◆ EXERCISE ◆
Word for word, restate every line from the one with "MER es una de" through the end of the records below, both included, and add nothing.
= = =
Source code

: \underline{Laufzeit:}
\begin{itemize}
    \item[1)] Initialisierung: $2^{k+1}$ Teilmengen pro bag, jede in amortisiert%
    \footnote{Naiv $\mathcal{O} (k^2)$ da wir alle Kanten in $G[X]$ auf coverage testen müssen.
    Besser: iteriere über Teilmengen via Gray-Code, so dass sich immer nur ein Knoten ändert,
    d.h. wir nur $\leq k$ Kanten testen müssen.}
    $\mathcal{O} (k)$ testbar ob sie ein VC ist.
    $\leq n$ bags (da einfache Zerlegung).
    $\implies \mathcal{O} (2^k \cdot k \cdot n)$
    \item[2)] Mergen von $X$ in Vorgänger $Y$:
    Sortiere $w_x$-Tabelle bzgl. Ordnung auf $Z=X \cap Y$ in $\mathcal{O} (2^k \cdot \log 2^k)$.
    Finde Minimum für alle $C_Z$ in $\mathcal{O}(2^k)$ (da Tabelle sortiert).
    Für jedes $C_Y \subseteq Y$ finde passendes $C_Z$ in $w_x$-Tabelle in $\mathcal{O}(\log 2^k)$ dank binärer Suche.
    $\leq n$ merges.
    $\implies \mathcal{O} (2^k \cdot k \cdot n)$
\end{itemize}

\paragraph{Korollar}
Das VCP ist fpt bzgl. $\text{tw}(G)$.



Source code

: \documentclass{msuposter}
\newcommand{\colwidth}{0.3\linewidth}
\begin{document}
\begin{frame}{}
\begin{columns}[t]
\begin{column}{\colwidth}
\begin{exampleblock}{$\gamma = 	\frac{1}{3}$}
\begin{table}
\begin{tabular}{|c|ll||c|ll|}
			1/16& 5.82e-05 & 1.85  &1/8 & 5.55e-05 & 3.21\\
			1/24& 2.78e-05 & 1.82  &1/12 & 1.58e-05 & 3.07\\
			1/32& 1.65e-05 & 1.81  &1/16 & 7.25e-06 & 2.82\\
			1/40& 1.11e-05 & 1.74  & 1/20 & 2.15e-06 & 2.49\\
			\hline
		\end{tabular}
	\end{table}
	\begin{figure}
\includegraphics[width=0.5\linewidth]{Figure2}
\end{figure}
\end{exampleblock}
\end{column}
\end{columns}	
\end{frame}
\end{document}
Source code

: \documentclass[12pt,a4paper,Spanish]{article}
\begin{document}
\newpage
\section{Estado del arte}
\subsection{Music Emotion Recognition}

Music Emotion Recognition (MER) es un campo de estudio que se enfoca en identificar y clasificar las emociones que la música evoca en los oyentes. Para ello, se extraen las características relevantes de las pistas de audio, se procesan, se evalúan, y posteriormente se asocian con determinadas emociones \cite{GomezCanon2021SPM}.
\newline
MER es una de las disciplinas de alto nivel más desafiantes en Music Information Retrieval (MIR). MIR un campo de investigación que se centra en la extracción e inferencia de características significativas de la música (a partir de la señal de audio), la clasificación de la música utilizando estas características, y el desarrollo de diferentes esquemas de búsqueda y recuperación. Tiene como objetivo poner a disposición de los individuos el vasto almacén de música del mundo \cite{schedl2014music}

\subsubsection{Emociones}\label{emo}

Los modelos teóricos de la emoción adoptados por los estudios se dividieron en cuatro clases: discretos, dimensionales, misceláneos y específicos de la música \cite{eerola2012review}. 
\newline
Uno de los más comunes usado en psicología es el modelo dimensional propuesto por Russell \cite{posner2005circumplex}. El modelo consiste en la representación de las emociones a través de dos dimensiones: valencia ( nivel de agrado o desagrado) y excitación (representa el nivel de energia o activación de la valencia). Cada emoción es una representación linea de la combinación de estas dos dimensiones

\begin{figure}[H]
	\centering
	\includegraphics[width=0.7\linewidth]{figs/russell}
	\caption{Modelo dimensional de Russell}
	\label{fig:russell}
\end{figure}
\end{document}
= = =
◆ ANSWER TO THIS TASK ◆
MER es una de las disciplinas de alto nivel más desafiantes en Music Information Retrieval (MIR). MIR un campo de investigación que se centra en la extracción e inferencia de características significativas de la música (a partir de la señal de audio), la clasificación de la música utilizando estas características, y el desarrollo de diferentes esquemas de búsqueda y recuperación. Tiene como objetivo poner a disposición de los individuos el vasto almacén de música del mundo \cite{schedl2014music}

\subsubsection{Emociones}\label{emo}

Los modelos teóricos de la emoción adoptados por los estudios se dividieron en cuatro clases: discretos, dimensionales, misceláneos y específicos de la música \cite{eerola2012review}. 
\newline
Uno de los más comunes usado en psicología es el modelo dimensional propuesto por Russell \cite{posner2005circumplex}. El modelo consiste en la representación de las emociones a través de dos dimensiones: valencia ( nivel de agrado o desagrado) y excitación (representa el nivel de energia o activación de la valencia). Cada emoción es una representación linea de la combinación de estas dos dimensiones

\begin{figure}[H]
	\centering
	\includegraphics[width=0.7\linewidth]{figs/russell}
	\caption{Modelo dimensional de Russell}
	\label{fig:russell}
\end{figure}
\end{document}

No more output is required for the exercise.